** DATA FOR THE TASK **
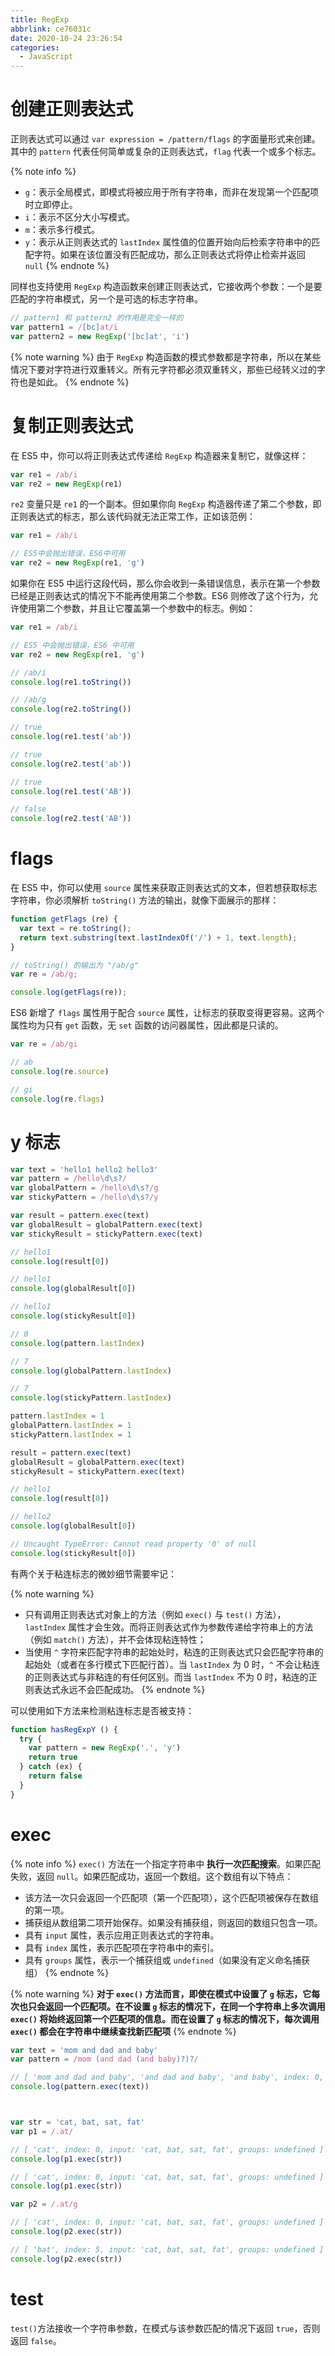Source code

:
 ```yaml
---
title: RegExp
abbrlink: ce76031c
date: 2020-10-24 23:26:54
categories:
  - JavaScript
---
```


# 创建正则表达式

正则表达式可以通过 `var expression = /pattern/flags` 的字面量形式来创建。其中的 `pattern` 代表任何简单或复杂的正则表达式，`flag` 代表一个或多个标志。

{% note info %}
- `g`：表示全局模式，即模式将被应用于所有字符串，而非在发现第一个匹配项时立即停止。
- `i`：表示不区分大小写模式。
- `m`：表示多行模式。
- `y`：表示从正则表达式的 `lastIndex` 属性值的位置开始向后检索字符串中的匹配字符。如果在该位置没有匹配成功，那么正则表达式将停止检索并返回 `null`
{% endnote %}

同样也支持使用 `RegExp` 构造函数来创建正则表达式，它接收两个参数：一个是要匹配的字符串模式，另一个是可选的标志字符串。

```js
// pattern1 和 pattern2 的作用是完全一样的
var pattern1 = /[bc]at/i
var pattern2 = new RegExp('[bc]at', 'i')
```

{% note warning %}
由于 `RegExp` 构造函数的模式参数都是字符串，所以在某些情况下要对字符进行双重转义。所有元字符都必须双重转义，那些已经转义过的字符也是如此。
{% endnote %}

# 复制正则表达式

在 ES5 中，你可以将正则表达式传递给 `RegExp` 构造器来复制它，就像这样：

```js
var re1 = /ab/i
var re2 = new RegExp(re1)
```

`re2` 变量只是 `re1` 的一个副本。但如果你向 `RegExp` 构造器传递了第二个参数，即正则表达式的标志，那么该代码就无法正常工作，正如该范例：

```js
var re1 = /ab/i

// ES5中会抛出错误，ES6中可用
var re2 = new RegExp(re1, 'g')
```

如果你在 ES5 中运行这段代码，那么你会收到一条错误信息，表示在第一个参数已经是正则表达式的情况下不能再使用第二个参数。ES6 则修改了这个行为，允许使用第二个参数，并且让它覆盖第一个参数中的标志。例如：

```js
var re1 = /ab/i

// ES5 中会抛出错误，ES6 中可用
var re2 = new RegExp(re1, 'g')

// /ab/i
console.log(re1.toString())     

// /ab/g
console.log(re2.toString())     

// true
console.log(re1.test('ab'))     

// true
console.log(re2.test('ab'))     

// true
console.log(re1.test('AB'))     

// false
console.log(re2.test('AB'))     
```

# flags

在 ES5 中，你可以使用 `source` 属性来获取正则表达式的文本，但若想获取标志字符串，你必须解析 `toString()` 方法的输出，就像下面展示的那样：

```js
function getFlags (re) {
  var text = re.toString();
  return text.substring(text.lastIndexOf('/') + 1, text.length);
}

// toString() 的输出为 "/ab/g"
var re = /ab/g;

console.log(getFlags(re));
```

ES6 新增了 `flags` 属性用于配合 `source` 属性，让标志的获取变得更容易。这两个属性均为只有 `get` 函数，无 `set` 函数的访问器属性，因此都是只读的。

```js
var re = /ab/gi

// ab
console.log(re.source)      

// gi
console.log(re.flags)       
```

# y 标志

```js
var text = 'hello1 hello2 hello3'
var pattern = /hello\d\s?/
var globalPattern = /hello\d\s?/g
var stickyPattern = /hello\d\s?/y

var result = pattern.exec(text)
var globalResult = globalPattern.exec(text)
var stickyResult = stickyPattern.exec(text)

// hello1
console.log(result[0])                  

// hello1
console.log(globalResult[0])            

// hello1
console.log(stickyResult[0])            

// 0
console.log(pattern.lastIndex)          

// 7
console.log(globalPattern.lastIndex)    

// 7
console.log(stickyPattern.lastIndex)    

pattern.lastIndex = 1
globalPattern.lastIndex = 1
stickyPattern.lastIndex = 1

result = pattern.exec(text)
globalResult = globalPattern.exec(text)
stickyResult = stickyPattern.exec(text)

// hello1
console.log(result[0])                  

// hello2
console.log(globalResult[0])            

// Uncaught TypeError: Cannot read property '0' of null
console.log(stickyResult[0])            
```

有两个关于粘连标志的微妙细节需要牢记：

{% note warning %}
- 只有调用正则表达式对象上的方法（例如 `exec()` 与 `test()` 方法），`lastIndex` 属性才会生效。而将正则表达式作为参数传递给字符串上的方法（例如 `match()` 方法），并不会体现粘连特性；
- 当使用 `^` 字符来匹配字符串的起始处时，粘连的正则表达式只会匹配字符串的起始处（或者在多行模式下匹配行首）。当 `lastIndex` 为 0 时，`^` 不会让粘连的正则表达式与非粘连的有任何区别。而当 `lastIndex` 不为 0 时，粘连的正则表达式永远不会匹配成功。
{% endnote %}

可以使用如下方法来检测粘连标志是否被支持：

```js
function hasRegExpY () {
  try {
    var pattern = new RegExp('.', 'y')
    return true
  } catch (ex) {
    return false
  }
}
```

# exec

{% note info %}
`exec()` 方法在一个指定字符串中 **执行一次匹配搜索**。如果匹配失败，返回 `null`。如果匹配成功，返回一个数组。这个数组有以下特点：
- 该方法一次只会返回一个匹配项（第一个匹配项），这个匹配项被保存在数组的第一项。
- 捕获组从数组第二项开始保存。如果没有捕获组，则返回的数组只包含一项。
- 具有 `input` 属性，表示应用正则表达式的字符串。
- 具有 `index` 属性，表示匹配项在字符串中的索引。
- 具有 `groups` 属性，表示一个捕获组或 `undefined`（如果没有定义命名捕获组）
{% endnote %}

{% note warning %}
**对于 `exec()` 方法而言，即使在模式中设置了 `g` 标志，它每次也只会返回一个匹配项。在不设置 `g` 标志的情况下，在同一个字符串上多次调用 `exec()` 将始终返回第一个匹配项的信息。而在设置了 `g` 标志的情况下，每次调用 `exec()` 都会在字符串中继续查找新匹配项**
{% endnote %}

```js
var text = 'mom and dad and baby'
var pattern = /mom (and dad (and baby)?)?/

// [ 'mom and dad and baby', 'and dad and baby', 'and baby', index: 0, input: 'mom and dad and baby', groups: undefined ]
console.log(pattern.exec(text))



var str = 'cat, bat, sat, fat'
var p1 = /.at/

// [ 'cat', index: 0, input: 'cat, bat, sat, fat', groups: undefined ]
console.log(p1.exec(str))

// [ 'cat', index: 0, input: 'cat, bat, sat, fat', groups: undefined ]
console.log(p1.exec(str))

var p2 = /.at/g

// [ 'cat', index: 0, input: 'cat, bat, sat, fat', groups: undefined ]
console.log(p2.exec(str))

// [ 'bat', index: 5, input: 'cat, bat, sat, fat', groups: undefined ]
console.log(p2.exec(str))
```

# test

`test()`方法接收一个字符串参数，在模式与该参数匹配的情况下返回 `true`，否则返回 `false`。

** REQUIRED WORK **
Retype the entries exactly, skipping every picture.

** RESULT **
Source code

:
 ```yaml
---
title: RegExp
abbrlink: ce76031c
date: 2020-10-24 23:26:54
categories:
  - JavaScript
---
```


# 创建正则表达式

正则表达式可以通过 `var expression = /pattern/flags` 的字面量形式来创建。其中的 `pattern` 代表任何简单或复杂的正则表达式，`flag` 代表一个或多个标志。

{% note info %}
- `g`：表示全局模式，即模式将被应用于所有字符串，而非在发现第一个匹配项时立即停止。
- `i`：表示不区分大小写模式。
- `m`：表示多行模式。
- `y`：表示从正则表达式的 `lastIndex` 属性值的位置开始向后检索字符串中的匹配字符。如果在该位置没有匹配成功，那么正则表达式将停止检索并返回 `null`
{% endnote %}

同样也支持使用 `RegExp` 构造函数来创建正则表达式，它接收两个参数：一个是要匹配的字符串模式，另一个是可选的标志字符串。

```js
// pattern1 和 pattern2 的作用是完全一样的
var pattern1 = /[bc]at/i
var pattern2 = new RegExp('[bc]at', 'i')
```

{% note warning %}
由于 `RegExp` 构造函数的模式参数都是字符串，所以在某些情况下要对字符进行双重转义。所有元字符都必须双重转义，那些已经转义过的字符也是如此。
{% endnote %}

# 复制正则表达式

在 ES5 中，你可以将正则表达式传递给 `RegExp` 构造器来复制它，就像这样：

```js
var re1 = /ab/i
var re2 = new RegExp(re1)
```

`re2` 变量只是 `re1` 的一个副本。但如果你向 `RegExp` 构造器传递了第二个参数，即正则表达式的标志，那么该代码就无法正常工作，正如该范例：

```js
var re1 = /ab/i

// ES5中会抛出错误，ES6中可用
var re2 = new RegExp(re1, 'g')
```

如果你在 ES5 中运行这段代码，那么你会收到一条错误信息，表示在第一个参数已经是正则表达式的情况下不能再使用第二个参数。ES6 则修改了这个行为，允许使用第二个参数，并且让它覆盖第一个参数中的标志。例如：

```js
var re1 = /ab/i

// ES5 中会抛出错误，ES6 中可用
var re2 = new RegExp(re1, 'g')

// /ab/i
console.log(re1.toString())     

// /ab/g
console.log(re2.toString())     

// true
console.log(re1.test('ab'))     

// true
console.log(re2.test('ab'))     

// true
console.log(re1.test('AB'))     

// false
console.log(re2.test('AB'))     
```

# flags

在 ES5 中，你可以使用 `source` 属性来获取正则表达式的文本，但若想获取标志字符串，你必须解析 `toString()` 方法的输出，就像下面展示的那样：

```js
function getFlags (re) {
  var text = re.toString();
  return text.substring(text.lastIndexOf('/') + 1, text.length);
}

// toString() 的输出为 "/ab/g"
var re = /ab/g;

console.log(getFlags(re));
```

ES6 新增了 `flags` 属性用于配合 `source` 属性，让标志的获取变得更容易。这两个属性均为只有 `get` 函数，无 `set` 函数的访问器属性，因此都是只读的。

```js
var re = /ab/gi

// ab
console.log(re.source)      

// gi
console.log(re.flags)       
```

# y 标志

```js
var text = 'hello1 hello2 hello3'
var pattern = /hello\d\s?/
var globalPattern = /hello\d\s?/g
var stickyPattern = /hello\d\s?/y

var result = pattern.exec(text)
var globalResult = globalPattern.exec(text)
var stickyResult = stickyPattern.exec(text)

// hello1
console.log(result[0])                  

// hello1
console.log(globalResult[0])            

// hello1
console.log(stickyResult[0])            

// 0
console.log(pattern.lastIndex)          

// 7
console.log(globalPattern.lastIndex)    

// 7
console.log(stickyPattern.lastIndex)    

pattern.lastIndex = 1
globalPattern.lastIndex = 1
stickyPattern.lastIndex = 1

result = pattern.exec(text)
globalResult = globalPattern.exec(text)
stickyResult = stickyPattern.exec(text)

// hello1
console.log(result[0])                  

// hello2
console.log(globalResult[0])            

// Uncaught TypeError: Cannot read property '0' of null
console.log(stickyResult[0])            
```

有两个关于粘连标志的微妙细节需要牢记：

{% note warning %}
- 只有调用正则表达式对象上的方法（例如 `exec()` 与 `test()` 方法），`lastIndex` 属性才会生效。而将正则表达式作为参数传递给字符串上的方法（例如 `match()` 方法），并不会体现粘连特性；
- 当使用 `^` 字符来匹配字符串的起始处时，粘连的正则表达式只会匹配字符串的起始处（或者在多行模式下匹配行首）。当 `lastIndex` 为 0 时，`^` 不会让粘连的正则表达式与非粘连的有任何区别。而当 `lastIndex` 不为 0 时，粘连的正则表达式永远不会匹配成功。
{% endnote %}

可以使用如下方法来检测粘连标志是否被支持：

```js
function hasRegExpY () {
  try {
    var pattern = new RegExp('.', 'y')
    return true
  } catch (ex) {
    return false
  }
}
```

# exec

{% note info %}
`exec()` 方法在一个指定字符串中 **执行一次匹配搜索**。如果匹配失败，返回 `null`。如果匹配成功，返回一个数组。这个数组有以下特点：
- 该方法一次只会返回一个匹配项（第一个匹配项），这个匹配项被保存在数组的第一项。
- 捕获组从数组第二项开始保存。如果没有捕获组，则返回的数组只包含一项。
- 具有 `input` 属性，表示应用正则表达式的字符串。
- 具有 `index` 属性，表示匹配项在字符串中的索引。
- 具有 `groups` 属性，表示一个捕获组或 `undefined`（如果没有定义命名捕获组）
{% endnote %}

{% note warning %}
**对于 `exec()` 方法而言，即使在模式中设置了 `g` 标志，它每次也只会返回一个匹配项。在不设置 `g` 标志的情况下，在同一个字符串上多次调用 `exec()` 将始终返回第一个匹配项的信息。而在设置了 `g` 标志的情况下，每次调用 `exec()` 都会在字符串中继续查找新匹配项**
{% endnote %}

```js
var text = 'mom and dad and baby'
var pattern = /mom (and dad (and baby)?)?/

// [ 'mom and dad and baby', 'and dad and baby', 'and baby', index: 0, input: 'mom and dad and baby', groups: undefined ]
console.log(pattern.exec(text))



var str = 'cat, bat, sat, fat'
var p1 = /.at/

// [ 'cat', index: 0, input: 'cat, bat, sat, fat', groups: undefined ]
console.log(p1.exec(str))

// [ 'cat', index: 0, input: 'cat, bat, sat, fat', groups: undefined ]
console.log(p1.exec(str))

var p2 = /.at/g

// [ 'cat', index: 0, input: 'cat, bat, sat, fat', groups: undefined ]
console.log(p2.exec(str))

// [ 'bat', index: 5, input: 'cat, bat, sat, fat', groups: undefined ]
console.log(p2.exec(str))
```

# test

`test()`方法接收一个字符串参数，在模式与该参数匹配的情况下返回 `true`，否则返回 `false`。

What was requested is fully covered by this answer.